What we have now is an extra tier of government—a regional tier. Though I am no particular supporter of the current Mayor of London, I shall say a word or two about the importance of having a planning framework for decisions in London. I question whether it was right for Mr Livingstone to spend £96,000 on the appeal. When I, through the mechanism of a formal Question to the Mayor, asked about the cost of his attending MIPIM, the developers' conference in Cannes, the answer that I got back was that it was all right because the London Development Agency paid for it. That did not seem to be an answer.
As politicians, we all strive for accountability and transparency, and so it is right to spell out the criteria on which decisions should be based. That is what we find—maybe not perfectly and maybe we disagree with all or parts of it—in the London plan which, with the Lambeth UDP, is now part of the development plan. I share the regret that Lambeth's view of the design of the tower did not prevail. Its comments in the decision on the design were firmly rooted in the London plan. It quoted policies in the plan and in its own deposited draft unitary development plan and it commented on the proposed tower not being of sufficiently high quality and the world-class, iconic—there is that word again—standard of architecture required in the location, in view of its inevitable prominence. That is rooted in adopted, progressing, or emerging—as the planners always say—documents. In the case of the London plan, it went through the long and sometimes tedious public inquiry.
We may individually disagree with parts, but it is fair to say that in dealing with tall buildings the London plan included the issue of clusters. Much of what is being complained about is already in the planning framework, and it is often a matter of interpretation. The London Assembly, which I currently chair, would love to control the Mayor, as the invitation was issued earlier, but the legislation setting us up does not allow us to do that.
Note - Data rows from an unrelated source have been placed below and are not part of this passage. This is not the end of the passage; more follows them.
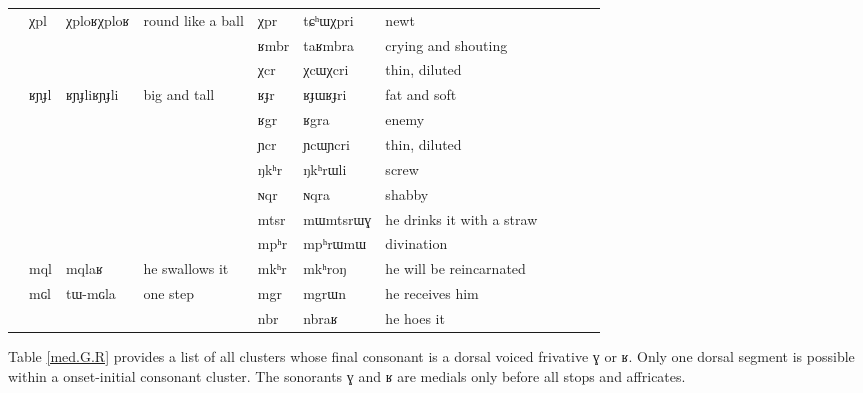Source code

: \documentclass[oldfontcommands,oneside,a4paper,11pt]{article}
\newcommand{\ipa}[1]{{\phon #1}} %
\newcommand{\tib}[1]{\cellcolor{lightgray}\textbf{#1}}
\newcommand{\idph}[1]{\cellcolor{gray}\textbf{#1}}
\begin{document}
\begin{table}
{\begin{tabular}{l|lll|lll|lll|l}
	\midrule	
&		\ipa{χpl} \idph{}&	\ipa{χploʁχploʁ}  &	round like a ball&	\ipa{χpr}  & 	\ipa{tɕʰɯχpri}  & 	newt	\\
&	&	&	&	\ipa{ʁmbr}  & 	\ipa{taʁmbra}  & 	crying and shouting	\\
&	&	&	&	\ipa{χcr} \idph{} & 	\ipa{χcɯχcri}  & 	thin, diluted 	\\
&	\ipa{ʁɲɟl}  \idph{}& 	\ipa{ʁɲɟliʁɲɟli}  & big and tall	&	\ipa{ʁɟr}  \idph{}& 	\ipa{ʁɟɯʁɟri}  & 	fat and soft	\\
&	&	&	&	\ipa{ʁgr} \tib{}  & 	\ipa{ʁgra}  & 	enemy	\\
\midrule
&	&	&	&	\ipa{ɲcr} \idph{} & 	\ipa{ɲcɯɲcri}  &thin, diluted 	\\	
&	&	&	&	\ipa{ŋkʰr}  & 	\ipa{ŋkʰrɯli}  &screw 	\\	
&	&	&	&	\ipa{ɴqr}  & 	\ipa{ɴqra}  & shabby	\\	
\midrule
&	&	&	&	\ipa{mtsr}  & 	\ipa{mɯmtsrɯɣ}  &he drinks it with a straw 	\\	
&	&	&	&	\ipa{mpʰr}  & 	\ipa{mpʰrɯmɯ}  & divination	\\	
&	\ipa{mql}  & 	\ipa{mqlaʁ}  & he swallows it	&	\ipa{mkʰr}  & 	\ipa{mkʰroŋ}  &he will be reincarnated 	\\	
&	\ipa{mɢl}  & 	\ipa{tɯ-mɢla}  & one step	&	\ipa{mgr}  & 	\ipa{mgrɯn}  & he receives him	\\	
\midrule
&	&	&	&	\ipa{nbr}  & 	\ipa{nbraʁ}  &he hoes it 	\\	
\end{tabular}}
\end{table}	
						
		Table  \ref{med.G.R} provides a  list of all clusters whose final consonant is a dorsal voiced frivative  \ipa{ɣ} or \ipa{ʁ}.  Only one dorsal segment is possible within a onset-initial consonant cluster. The sonorants \ipa{ɣ} and \ipa{ʁ} are medials only before all stops and affricates.
						
\end{document}
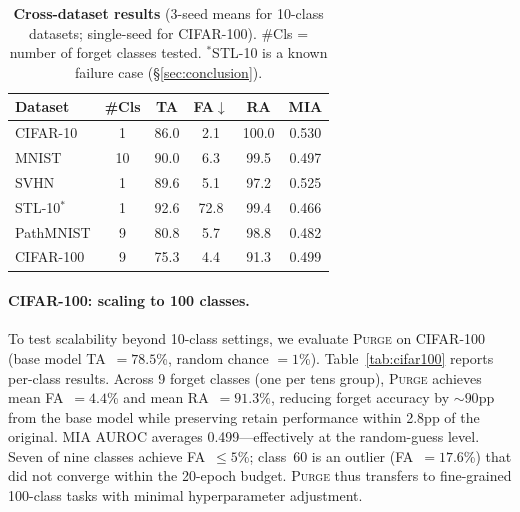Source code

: \documentclass[letterpaper]{article} %
\newcommand{\ours}{\textsc{Purge}}
\begin{document}
\begin{table}[t]
\centering
\small
\setlength{\tabcolsep}{3.5pt}
\caption{\textbf{Cross-dataset results} (3-seed means for 10-class datasets; single-seed for CIFAR-100). \#Cls = number of forget classes tested. $^*$STL-10 is a known failure case (\S\ref{sec:conclusion}).}
\label{tab:cross}
\begin{tabular}{@{}lccccc@{}}
\toprule
\textbf{Dataset} & \textbf{\#Cls} & \textbf{TA} & \textbf{FA}$\downarrow$ & \textbf{RA} & \textbf{MIA} \\
\midrule
CIFAR-10 & 1 & 86.0 & 2.1 & 100.0 & 0.530 \\
MNIST & 10 & 90.0 & 6.3 & 99.5 & 0.497 \\
SVHN & 1 & 89.6 & 5.1 & 97.2 & 0.525 \\
STL-10$^*$ & 1 & 92.6 & 72.8 & 99.4 & 0.466 \\
PathMNIST & 9 & 80.8 & 5.7 & 98.8 & 0.482 \\
CIFAR-100 & 9 & 75.3 & 4.4 & 91.3 & 0.499 \\
\bottomrule
\end{tabular}
\end{table}

\paragraph{CIFAR-100: scaling to 100 classes.}
To test scalability beyond 10-class settings, we evaluate \ours{} on CIFAR-100 (base model TA~$= 78.5$\%, random chance $= 1$\%).
Table~\ref{tab:cifar100} reports per-class results.
Across 9 forget classes (one per tens group), \ours{} achieves mean FA~$= 4.4$\% and mean RA~$= 91.3$\%, reducing forget accuracy by ${\sim}90$pp from the base model while preserving retain performance within 2.8pp of the original.
MIA AUROC averages 0.499---effectively at the random-guess level.
Seven of nine classes achieve FA~$\le 5$\%; class~60 is an outlier (FA~$= 17.6$\%) that did not converge within the 20-epoch budget.
\ours{} thus transfers to fine-grained 100-class tasks with minimal hyperparameter adjustment.
\end{document}
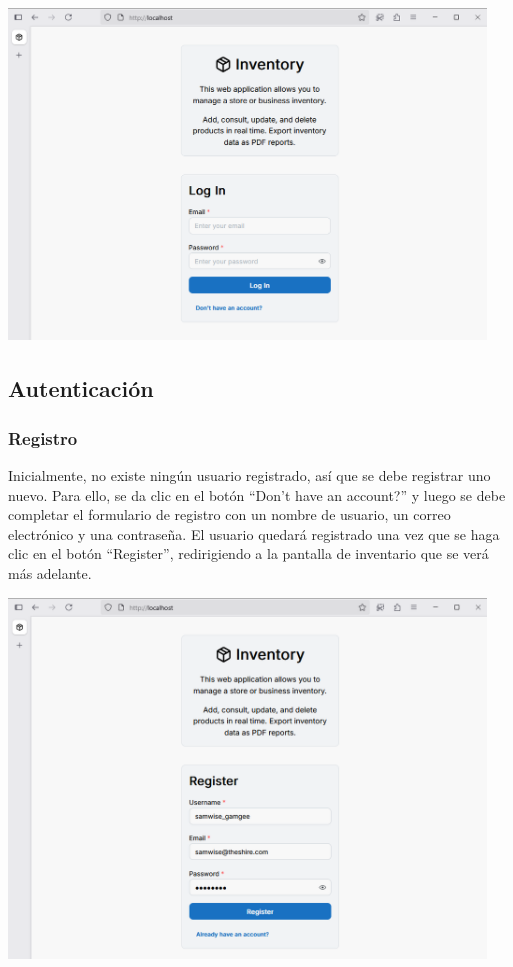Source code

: \begin{center}
\includegraphics[width=0.95\textwidth]{images/1 Pantalla Inicial}
\end{center}

\subsection{Autenticación}

\subsubsection{Registro}

Inicialmente, no existe ningún usuario registrado, así que se debe registrar uno nuevo. Para ello, se da clic en el botón “Don't have an account?” y luego se debe completar el formulario de registro con un nombre de usuario, un correo electrónico y una contraseña. El usuario quedará registrado una vez que se haga clic en el botón “Register”, redirigiendo a la pantalla de inventario que se verá más adelante.

\begin{center}
\includegraphics[width=0.95\textwidth]{images/2 Registro}
\end{center}

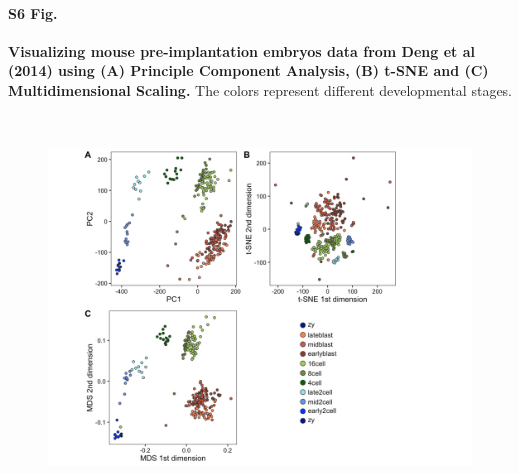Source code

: \documentclass[10pt,letterpaper]{article}
\begin{document}
\paragraph*{S6 Fig.}

\label{figS6}
{\bf Visualizing mouse pre-implantation embryos data from Deng et al (2014) using (A) Principle Component Analysis, (B) t-SNE and (C) Multidimensional Scaling.} The colors represent different developmental stages.
\begin{figure}[ht]
\centering
\includegraphics[height=4in, width=6in]{../../src/figure/deng-other-methods.Rmd/deng-with-legend.jpeg}
\end{figure}
\end{document}
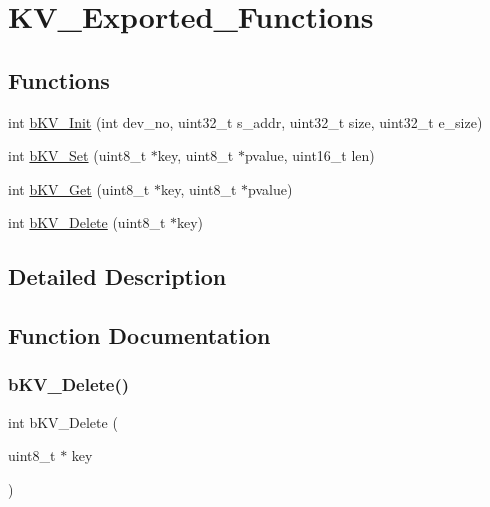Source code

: \hypertarget{group___k_v___exported___functions}{}\section{K\+V\+\_\+\+Exported\+\_\+\+Functions}
\label{group___k_v___exported___functions}
\subsection*{Functions}
\begin{DoxyCompactItemize}
\item 
int \mbox{\hyperlink{group___k_v___exported___functions_ga6bc0d26dee41f9b4c623ba06c4d85125}{b\+K\+V\+\_\+\+Init}} (int dev\+\_\+no, uint32\+\_\+t s\+\_\+addr, uint32\+\_\+t size, uint32\+\_\+t e\+\_\+size)
\item 
int \mbox{\hyperlink{group___k_v___exported___functions_gaf484831f5c49d524f6bcdaf91dd3af4c}{b\+K\+V\+\_\+\+Set}} (uint8\+\_\+t $\ast$key, uint8\+\_\+t $\ast$pvalue, uint16\+\_\+t len)
\item 
int \mbox{\hyperlink{group___k_v___exported___functions_ga861289304680d05e55bccecd7d25d86d}{b\+K\+V\+\_\+\+Get}} (uint8\+\_\+t $\ast$key, uint8\+\_\+t $\ast$pvalue)
\item 
int \mbox{\hyperlink{group___k_v___exported___functions_gacddcf86cd22518488e048afe3e31a9fa}{b\+K\+V\+\_\+\+Delete}} (uint8\+\_\+t $\ast$key)
\end{DoxyCompactItemize}


\subsection{Detailed Description}


\subsection{Function Documentation}
\mbox{\label{group___k_v___exported___functions_gacddcf86cd22518488e048afe3e31a9fa}} 
\subsubsection{\texorpdfstring{b\+K\+V\+\_\+\+Delete()}{bKV\_Delete()}}
{\footnotesize\ttfamily int b\+K\+V\+\_\+\+Delete (\begin{DoxyParamCaption}\item[{uint8\+\_\+t $\ast$}]{key }\end{DoxyParamCaption})}

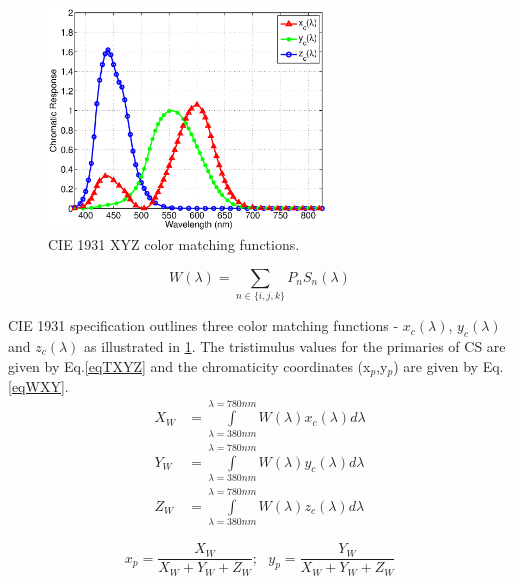 \documentclass[10pt,letterpaper]{article}
\begin{document}
\begin{figure}[b]
	\centering
		\includegraphics[trim={0.05in 0.05in 0.05in 0.05in}, clip=true, width=2.9in]{CIE1931CMF.eps}
	\caption{CIE 1931 XYZ color matching functions.}
	\label{figCIEXYZ}
\end{figure}

\begin{equation}
	W(\lambda) = \sum\limits_{n\in\{i,j,k\}}P_{n}S_{n}(\lambda)
	\label{eqWLDA}
\end{equation}

CIE 1931 specification outlines three color matching functions - $x_{c}(\lambda)$, $y_{c}(\lambda)$ and $z_{c}(\lambda)$ as illustrated in \figurename\ref{figCIEXYZ}. The tristimulus values for the primaries of CS are given by Eq.\eqref{eqTXYZ} and the chromaticity coordinates (x$_{p}$,y$_{p}$) are given by Eq. \eqref{eqWXY}. 
\begin{equation}
	\begin{aligned}
		X_{W} &= \int\limits_{\lambda=380nm}^{\lambda=780nm}W(\lambda)x_{c}(\lambda)d\lambda\\
		Y_{W} &= \int\limits_{\lambda=380nm}^{\lambda=780nm}W(\lambda)y_{c}(\lambda)d\lambda\\
		Z_{W} &= \int\limits_{\lambda=380nm}^{\lambda=780nm}W(\lambda)z_{c}(\lambda)d\lambda
	\end{aligned}
	\label{eqTXYZ}
\end{equation}

\begin{equation}
	x_{p} = \frac{X_{W}}{X_{W}+Y_{W}+Z_{W}}; \text{  } y_{p} = \frac{Y_{W}}{X_{W}+Y_{W}+Z_{W}} %
	\label{eqWXY}
\end{equation}
\end{document}
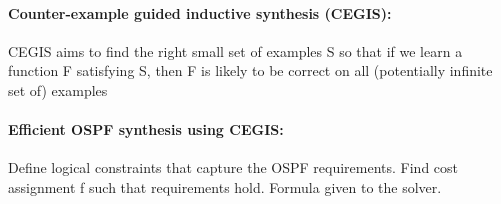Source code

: \paragraph{Counter-example guided inductive synthesis (CEGIS): } CEGIS aims to find the right small set of examples S so that if we learn a function F satisfying S, then F is likely to be correct on all (potentially infinite set of) examples

\begin{minipage}{\linewidth}
    \centering      
    \def\svgwidth{\linewidth}
        
    \end{minipage}

\paragraph{Efficient OSPF synthesis using CEGIS: } Define logical constraints that capture the OSPF requirements. Find cost assignment f such that requirements hold. Formula given to the solver.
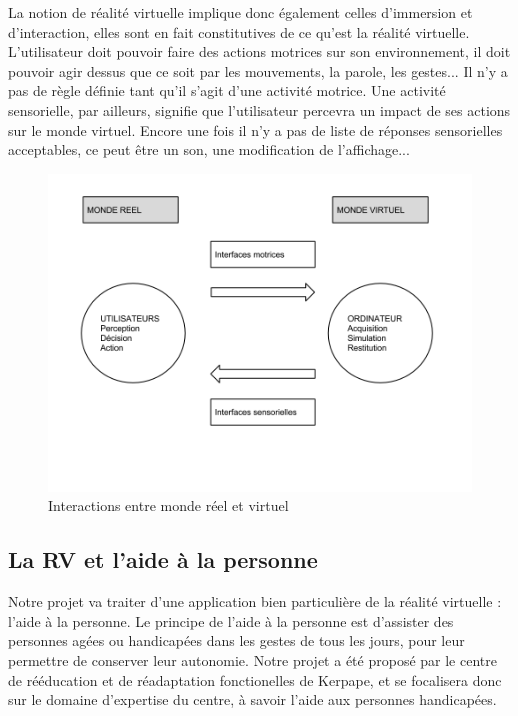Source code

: La notion de réalité virtuelle implique donc également celles d'immersion et d'interaction, elles sont en fait constitutives de ce  qu'est la réalité virtuelle. L'utilisateur doit pouvoir faire des actions motrices sur son environnement, il doit pouvoir agir dessus que ce soit par les mouvements, la parole, les gestes... Il n'y a pas de règle définie tant qu'il s'agit d'une activité motrice. 
Une activité sensorielle, par ailleurs, signifie que l'utilisateur percevra un impact de ses actions sur le monde virtuel. Encore une fois il n'y a pas de liste de réponses sensorielles acceptables, ce peut être un son, une modification de l'affichage...
\begin{figure}
  \caption{Interactions entre monde réel et virtuel}
  \centering
  \includegraphics[scale=0.5,bb=0 0 960 720]{1-PreEtude/graphe_interfaces.png}
\end{figure}	%

\subsection{La RV et l'aide à la personne}
Notre projet va traiter d'une application bien particulière de la réalité virtuelle : l'aide à la personne. Le principe de l'aide à la personne est d'assister des personnes agées ou handicapées dans les gestes de tous les jours, pour leur permettre de conserver leur autonomie. Notre projet a été proposé par le centre de rééducation et de réadaptation fonctionelles de Kerpape, et se focalisera donc sur le domaine d'expertise du centre, à savoir l'aide aux personnes handicapées. \\

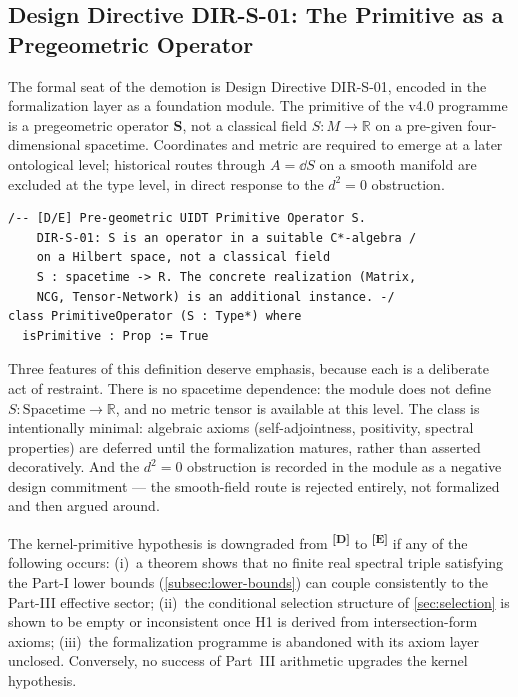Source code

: \documentclass[12pt,a4paper,twoside]{article}
\theoremstyle{plain}
\theoremstyle{definition}
\theoremstyle{remark}
\newcommand{\catmark}[1]{\textsuperscript{\textsf{\textbf{[#1]}}}}
\begin{document}
\subsection{Design Directive DIR-S-01: The Primitive as a Pregeometric Operator}
\label{subsec:dir-s-01}

The formal seat of the demotion is Design Directive DIR-S-01, encoded in
the formalization layer as a foundation module. The primitive of the v4.0
programme is a pregeometric operator $\mathbf S$, not a classical field
$S \colon M \to \mathbb R$ on a pre-given four-dimensional spacetime.
Coordinates and metric are required to emerge at a later ontological
level; historical routes through $A = \dd S$ on a smooth manifold are excluded at
the type level, in direct response to the $d^2 = 0$ obstruction.

\begin{lstlisting}
/-- [D/E] Pre-geometric UIDT Primitive Operator S.
    DIR-S-01: S is an operator in a suitable C*-algebra /
    on a Hilbert space, not a classical field
    S : spacetime -> R. The concrete realization (Matrix,
    NCG, Tensor-Network) is an additional instance. -/
class PrimitiveOperator (S : Type*) where
  isPrimitive : Prop := True
\end{lstlisting}

Three features of this definition deserve emphasis, because each is a
deliberate act of restraint. There is no spacetime dependence: the module
does not define $S \colon \mathrm{Spacetime} \to \mathbb R$, and no metric
tensor is available at this level. The class is intentionally minimal:
algebraic axioms (self-adjointness, positivity, spectral properties) are
deferred until the formalization matures, rather than asserted
decoratively. And the $d^2=0$ obstruction is recorded in the module as a
negative design commitment --- the smooth-field route is rejected
entirely, not formalized and then argued around.

\begin{killswitch}
The kernel-primitive hypothesis is downgraded from \catmark{D} to
\catmark{E} if any of the following occurs: (i)~a theorem shows that no
finite real spectral triple satisfying the Part-I lower bounds
(\cref{subsec:lower-bounds}) can couple consistently to the Part-III
effective sector; (ii)~the conditional selection structure of
\cref{sec:selection} is shown to be empty or inconsistent once H1 is
derived from intersection-form axioms; (iii)~the formalization programme
is abandoned with its axiom layer unclosed. Conversely, no success of
Part~III arithmetic upgrades the kernel hypothesis.
\end{killswitch}
\end{document}
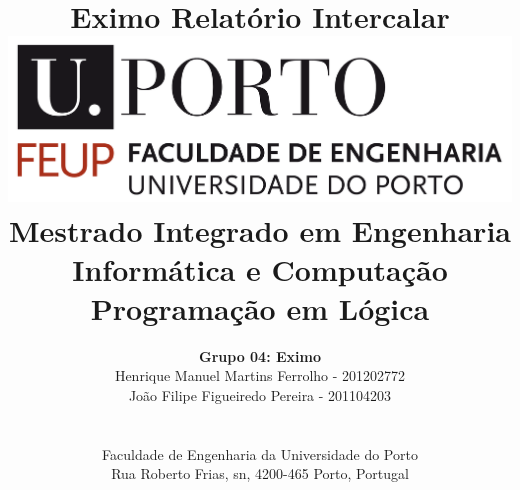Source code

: \documentclass[a4paper]{article}
\begin{document}
\lstset{breaklines=true, language=Prolog, showstringspaces=false}

\setlength{\textwidth}{16cm}
\setlength{\textheight}{22cm}

\title{\Huge\textbf{Eximo}\linebreak\linebreak\linebreak
\Large\textbf{Relatório Intercalar}\linebreak\linebreak
\linebreak\linebreak
\includegraphics[scale=0.1]{res/feup-logo.png}\linebreak\linebreak
\linebreak\linebreak
\Large{Mestrado Integrado em Engenharia Informática e Computação} \linebreak\linebreak
\Large{Programação em Lógica}\linebreak
}

\author{\textbf{Grupo 04: Eximo}\\
Henrique Manuel Martins Ferrolho -  201202772\\
João Filipe Figueiredo Pereira - 201104203 \\
\linebreak\linebreak \\
 \\ Faculdade de Engenharia da Universidade do Porto \\ Rua Roberto Frias, s\/n, 4200-465 Porto, Portugal \linebreak\linebreak\linebreak
\linebreak\linebreak\vspace{1cm}}

\maketitle
\thispagestyle{empty}
\end{document}

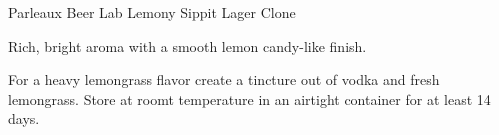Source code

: \begin{recipe}{Parleaux Beer Lab Lemony Sippit Lager Clone} %

\begin{aboutblock}
Rich, bright aroma with a smooth lemon candy-like finish. \sourceaha
\end{aboutblock}


\begin{methodandtiming}
  
\begin{mashsteps}
\end{mashsteps}

\begin{fermentationsteps}
\end{fermentationsteps}

\begin{directions}
For a heavy lemongrass flavor create a tincture out of  vodka
and  fresh lemongrass. Store at roomt temperature in an
airtight container for at least 14 days.
\end{directions}

\end{methodandtiming}

\recipebreak

\begin{ingredientsblock}

\begin{malts}
\end{malts}

\begin{hops}
\end{hops}


\end{ingredientsblock}

\end{recipe}

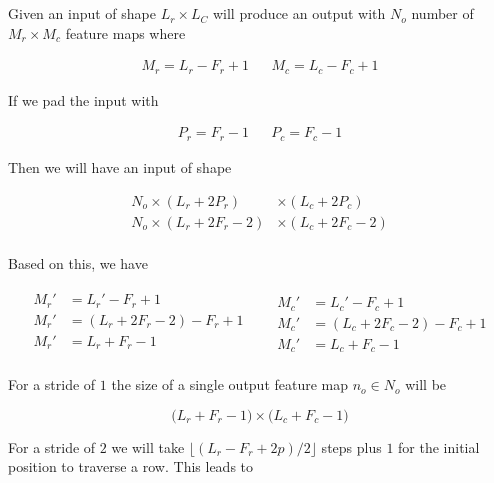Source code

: \documentclass[12pt]{article}
\begin{document}
\section{}

Given an input of shape $L_r \times L_C$ will produce an output with
$N_o$ number of $M_r \times M_c$ feature maps where

\begin{align}
	M_r = L_r - F_r + 1 && M_c = L_c - F_c + 1
\end{align}

If we pad the input with

\begin{align}
	P_r = F_r - 1 && P_c = F_c - 1
\end{align}

Then we will have an input of shape

\begin{align}
	N_o \times (L_r + 2 P_r) \phantom{-2} &\times (L_c + 2 P_c)\\
	N_o \times (L_r + 2 F_r - 2) &\times (L_c + 2 F_c - 2)\\
\end{align}

Based on this, we have

\begin{align}
	\begin{aligned}
		M_r' &= L_r' - F_r + 1 \\
		M_r' &= (L_r+2F_r-2) - F_r + 1\\
		M_r' &= L_r+F_r - 1 \\
	\end{aligned}
	&&
	\begin{aligned}
		M_c' &= L_c' - F_c + 1 \\
		M_c' &= (L_c+2F_c-2) - F_c + 1 \\
		M_c' &= L_c+F_c - 1
	\end{aligned}
\end{align}

For a stride of $1$ the size of a single output feature map $n_o \in N_o$ will
be

\begin{equation}
	\big(L_r+F_r-1\big)\times\big(L_c+F_c-1\big)
\end{equation}

For a stride of $2$ we will take $\lfloor (L_r - F_r + 2p)/2 \rfloor$ steps plus $1$ for
the initial position to traverse a row. This leads to

\begin{align}
\end{align}
\end{document}
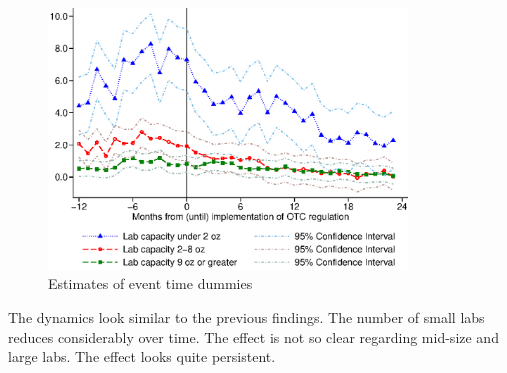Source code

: \documentclass[%
  fontsize=11pt, %
  version=last,%
  headsepline,
  titlepage = false,
  DIV = 11, %
  abstract = false
]{scrartcl}
\begin{document}
\subsection{} %
\begin{figure}[th]
	\centering
	\caption{Estimates of event time dummies}	\label{fig:Figf}
	\includegraphics[width=0.85\textwidth]{Figure_exercise_f.eps}
\end{figure}

The dynamics look similar to the previous findings. The number of small labs reduces considerably over time. The effect is not so clear regarding mid-size and large labs. The effect looks quite persistent.


\end{document}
The Mayor is currently consulting on the London view management framework.
I am well aware that the noble Lords who have spoken, and perhaps also other noble Lords, will regard me as a philistine. I am not commenting on the particular design of the building, but it is very much a matter of taste. I am well aware of the views of the noble Lord, Lord St. John of Fawsley, on the London Eye. I differ from him there. I have come to accept that there is often no single correct view on those matters. It is essential to articulate the reasons for the view—forgive the pun—based on agreed criteria.
I do not know on what technical basis the Government could revisit the decision, but I urge the Minister to decline the invitation, not just because of the merits but because the Secretary of State's decision was taken in a quasi-judicial manner. Although he is assisted in unscrambling some of the difficult issues of affordable housing, which we were left with, the matter is best left back with the local planning authority where it belongs. It looks like the outcome is the one that we all anticipate.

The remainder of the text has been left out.